“Urgent” decree on migrants declared unconstitutional by the judiciary

The judges determined that the Decree of Necessity and Urgency (DNU) adopted by the national government to modify the country’s Migration Law is unconstitutional because it does not comply with the requirements for this kind of decree and because the changes go against migrants’ rights.

A panel of judges from the Federal Administrative Contentious Chamber declared the “constitutional invalidity of Decree 70/2017,” with which the executive branch modified the country’s Migration Law in January 2017.

The vote of the majority considered that the unconstitutionality of the decree stems both from the fact that the executive branch was not justified in using a DNU, and because the measures established are contrary to the human rights of migrants.

The judges stated that the decree “not only constitutes an appropriation of legislative faculties without constitutional justification” but also proposes solutions that are incompatible with constitutional and human rights standards.

Regarding the use of a DNU to reform the Migration Law, the vote of the majority considered that the criteria established in the Constitution to justify that the executive branch exercise the faculties of Congress were not met. In particular, regarding the government’s argument that a supposed “security emergency” justified the reform, the judges argue that the “decree does not present valid reasons – given the deficiencies in its analysis of statistics – to sustain the immediate need to modify the law, bypassing the participation of Congress through the regular legislative process.”

At the same time, the judges consider that the reforms that the DNU introduced into the Migrations Law violate the guarantee of due process and migrant persons’ right to a defense. The sentence refers specifically to the short timeframes for the summary expulsion procedure, to the preventive detentions of migrants and the risk that these could become arbitrary detentions, and the impact on the right to family unity.

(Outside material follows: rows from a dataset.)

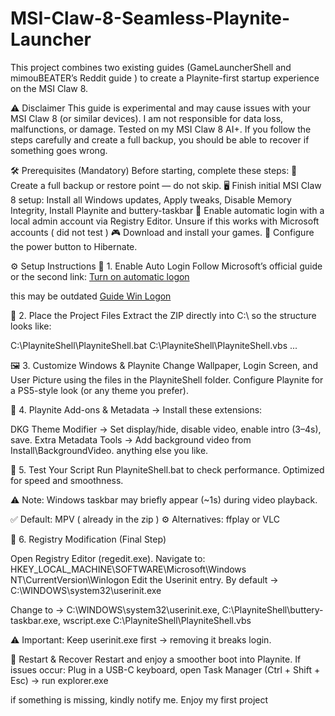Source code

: # MSI-Claw-8-Seamless-Playnite-Launcher
This project combines two existing guides (GameLauncherShell and mimouBEATER’s Reddit guide ) to create a Playnite-first startup experience on the MSI Claw 8. 

⚠️ Disclaimer This guide is experimental and may cause issues with your MSI Claw 8 (or similar devices).
I am not responsible for data loss, malfunctions, or damage. Tested on my MSI Claw 8 AI+. If you follow the steps carefully and create a full backup, you should be able to recover if something goes wrong.

🛠️ Prerequisites (Mandatory) Before starting, complete these steps:
💾 Create a full backup or restore point — do not skip.
🖥️ Finish initial MSI Claw 8 setup: Install all Windows updates, Apply tweaks, Disable Memory Integrity, Install Playnite and buttery-taskbar
👤 Enable automatic login with a local admin account via Registry Editor. Unsure if this works with Microsoft accounts ( did not test )
🎮 Download and install your games.
🔋 Configure the power button to Hibernate.

⚙️ Setup Instructions
🔑 1. Enable Auto Login
Follow Microsoft’s official guide or the second link: 
[Turn on automatic logon](https://learn.microsoft.com/en-us/troubleshoot/windows-server/user-profiles-and-logon/turn-on-automatic-logon)

this may be outdated 
[Guide Win Logon](https://www.minitool.com/data-recovery/windows-11-auto-login.html)

📂 2. Place the Project Files
Extract the ZIP directly into C:\ so the structure looks like:

C:\PlayniteShell\PlayniteShell.bat
C:\PlayniteShell\PlayniteShell.vbs
...

🖼️ 3. Customize Windows & Playnite
Change Wallpaper, Login Screen, and User Picture using the files in the PlayniteShell folder.
Configure Playnite for a PS5-style look (or any theme you prefer).

🎨 4. Playnite Add-ons & Metadata -> Install these extensions:

DKG Theme Modifier → Set display/hide, disable video, enable intro (3–4s), save.
Extra Metadata Tools → Add background video from Install\BackgroundVideo.
anything else you like. 

🧪 5. Test Your Script
Run PlayniteShell.bat to check performance. Optimized for speed and smoothness.

⚠️ Note: Windows taskbar may briefly appear (~1s) during video playback.

✅ Default: MPV ( already in the zip )
⚙️ Alternatives: ffplay or VLC

📝 6. Registry Modification (Final Step)

Open Registry Editor (regedit.exe).
Navigate to:
HKEY_LOCAL_MACHINE\SOFTWARE\Microsoft\Windows NT\CurrentVersion\Winlogon
Edit the Userinit entry. By default -> C:\WINDOWS\system32\userinit.exe

Change to -> C:\WINDOWS\system32\userinit.exe, C:\PlayniteShell\buttery-taskbar.exe, wscript.exe C:\PlayniteShell\PlayniteShell.vbs

⚠️ Important:
Keep userinit.exe first → removing it breaks login.

🔄 Restart & Recover
Restart and enjoy a smoother boot into Playnite.
If issues occur: Plug in a USB-C keyboard, open Task Manager (Ctrl + Shift + Esc) → run explorer.exe

if something is missing, kindly notify me. Enjoy my first project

In sum, according to the ruling, the decree “establishes a series of restrictions on the right to due process that do not align with its stated purposes. In addition to the flaws in the justification of the necessity for its issuance (and which by themselves would determine its invalidity), it is noted that the measures that constitute the object of the act hold no proportionality or reasonableness with the purposes that are sought to be achieved, since from the link between criminality and migrants that is argued, a summary mechanism for expulsion is established that can be applied to any foreigner, without any consideration to his/her personal circumstances, whether that person has a criminal record or not.”

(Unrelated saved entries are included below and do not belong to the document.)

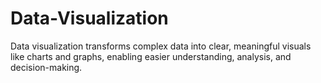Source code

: # Data-Visualization
Data visualization transforms complex data into clear, meaningful visuals like charts and graphs, enabling easier understanding, analysis, and decision-making.
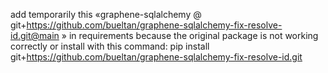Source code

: add temporarily this «graphene-sqlalchemy @ git+https://github.com/bueltan/graphene-sqlalchemy-fix-resolve-id.git@main
» in requirements because the original package is not working correctly or install with this command:
pip install git+https://github.com/bueltan/graphene-sqlalchemy-fix-resolve-id.git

The judges call special attention to the fact that these rights restrictions affect a group that already finds itself in a situation of vulnerability. In this way, they indicate that “it must also be observed that the group to which these modifications of the Migration Law refer, constitute a vulnerable group, in a situation of inferiority regarding the real and effective exercise of their rights. The decree serves only to perpetuate this situation of submission, with respect to all migrants, since it is not limited to the cases of those who have criminal records or specifically those who have criminal records for infractions of the Narcotics Law.”

The Migration Law was passed in 2004, after a struggle of many years demanding that Argentina have a democratic regulatory framework, and today it is an example at a global level.The government tried to modify it in a regressive sense with regard to human rights and in a unilateral way. This judicial decision prevents this and reaffirms that proposals to reform the regulatory framework must be debated in Congress and that migratory policies must be oriented toward the protection of migrants’ rights.

 

The judicial case began in February 2017 with a brief filed by CELS, la Comisión Argentina para Refugiados e Migrantes and el Colectivo por la Diversidad.

Subsequently, other individuals and organizations presented themselves before the court: María Lourdes Rivadeneyra Palacios, Koral Trinidad Chota Flores, Bella Karola Macedo Flores, Asociación Civil por la Igualdad y la Justicia, Asociación Civil Instituto Argentino para la Igualdad, Diversidad e Integración, the Ombudsman of the Province of Buenos Aires, the Ombudsman of the City of Buenos Aires, Asociación Civil Derechos Humanos​, ​Mujeres Unidas Migrantes y Refugiadas en Argentina and Asociación Civil Mesa por la Igualdad.

The Asociación de Derechos Civiles (ADC), the Gino Germani Institute of the Social Sciences Department of the University of Buenos Aires and the National Prison Ombudsman’s Office presented themselves as friends of the court (amicus curiae).